Ugh, you know what is the worst? Intoxicated vomiting patients who do so while laying on their backs. I'm the only soul in sight at the nursing station, and I see this dude start to do that heave ho chest thing and make a gurgley sound and so I walk in and grab the yankauer to suction that shit right up. Of course, the patient decides that the moment I am two inches from his face with the suction, he is going to yak all over himself...and straight back into his airway. I do the only thing I can with a non-C-spine cleared patient: ignore the c-collar and grab the sheet to roll the dude onto his side. While still trying to prepare suction on the forthcoming flood.
And promptly have the full components of a foot long BMT sub vomited onto my leg. At least, I think it was a BMT. It might have been meatball sub. Or even Sweet Onion Chicken Teriyaki. There were definitely onions in it. Oh, and I think there were brain particles, or maybe they were just bits of his common sense but whatever it was, it sure as hell didn't stay down. I yell for help and the cavalry arrives just in time to see him finish the vomitfest. Thanks, guys. And fortunately his C-spine was negative, so we can all just forget that I manhandled someone in a collar.

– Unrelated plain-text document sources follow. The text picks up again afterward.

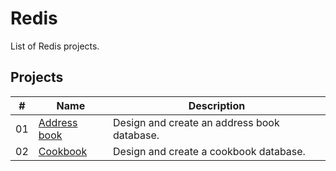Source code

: # Redis

List of Redis projects.

## Projects

|  #  | Name                               | Description                                              |
| ----| -----------------------------------| ---------------------------------------------------------|
|  01 | [Address book](./address-book/)    | Design and create an address book database.              |
|  02 | [Cookbook](./cookbook/)            | Design and create a cookbook database.                   |
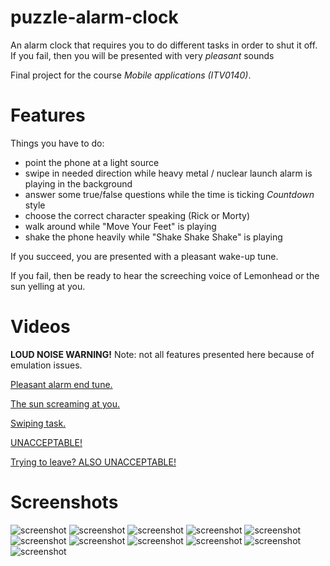 # puzzle-alarm-clock
An alarm clock that requires you to do different tasks in order to shut it off.
If you fail, then you will be presented with very *pleasant* sounds

Final project for the course *Mobile applications (ITV0140)*.
# Features
Things you have to do:
* point the phone at a light source
* swipe in needed direction while heavy metal / nuclear launch alarm is playing in the background
* answer some true/false questions while the time is ticking *Countdown* style
* choose the correct character speaking (Rick or Morty)
* walk around while "Move Your Feet" is playing
* shake the phone heavily while "Shake Shake Shake" is playing

If you succeed, you are presented with a pleasant wake-up tune.

If you fail, then be ready to hear the screeching voice of Lemonhead or the sun yelling at you.

# Videos
**LOUD NOISE WARNING!**
Note: not all features presented here because of emulation issues. 

[Pleasant alarm end tune.](https://ounapuu.ee/static/github/alarmend.webm)

[The sun screaming at you.](https://ounapuu.ee/static/github/screamingsun.webm)

[Swiping task.](https://ounapuu.ee/static/github/swipe.webm)

[UNACCEPTABLE!](https://ounapuu.ee/static/github/unacceptable.webm)

[Trying to leave? ALSO UNACCEPTABLE!](https://ounapuu.ee/static/github/unacceptablerickmorty.webm)

# Screenshots
![screenshot](https://github.com/Hermanio/puzzle-alarm-clock/blob/master/demo/1.png) ![screenshot](https://github.com/Hermanio/puzzle-alarm-clock/blob/master/demo/2.png) 
![screenshot](https://github.com/Hermanio/puzzle-alarm-clock/blob/master/demo/3.png) ![screenshot](https://github.com/Hermanio/puzzle-alarm-clock/blob/master/demo/4.png) 
![screenshot](https://github.com/Hermanio/puzzle-alarm-clock/blob/master/demo/5.png) ![screenshot](https://github.com/Hermanio/puzzle-alarm-clock/blob/master/demo/6.png) 
![screenshot](https://github.com/Hermanio/puzzle-alarm-clock/blob/master/demo/7.png) ![screenshot](https://github.com/Hermanio/puzzle-alarm-clock/blob/master/demo/8.png) 
![screenshot](https://github.com/Hermanio/puzzle-alarm-clock/blob/master/demo/9.png) ![screenshot](https://github.com/Hermanio/puzzle-alarm-clock/blob/master/demo/10.png) 
![screenshot](https://github.com/Hermanio/puzzle-alarm-clock/blob/master/demo/11.png)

Anyway, when dayshift came in we were relegating them with tales of this fool, and discussion turned to other gross things, and how gross trachs are, and how we'd rather have a drunken vomiting moron any day over a septic nasty trach. We tell stories of our grossest trachs ever, and one of the docs overhears and mentions how the absolute worst is when there are like nine people in the room, and the tracher just machine guns his sputum right down the line of people with his coughs...UuuuHuYOU! UuuuHuYOU! UuuuHyYOU! and YOU! and YOU!...you're okay...and YOU!
"It's like the Rambo of Lung Butter," he says. Mmmm mmm good.
I hope you're eating breakfast while reading this, suckers!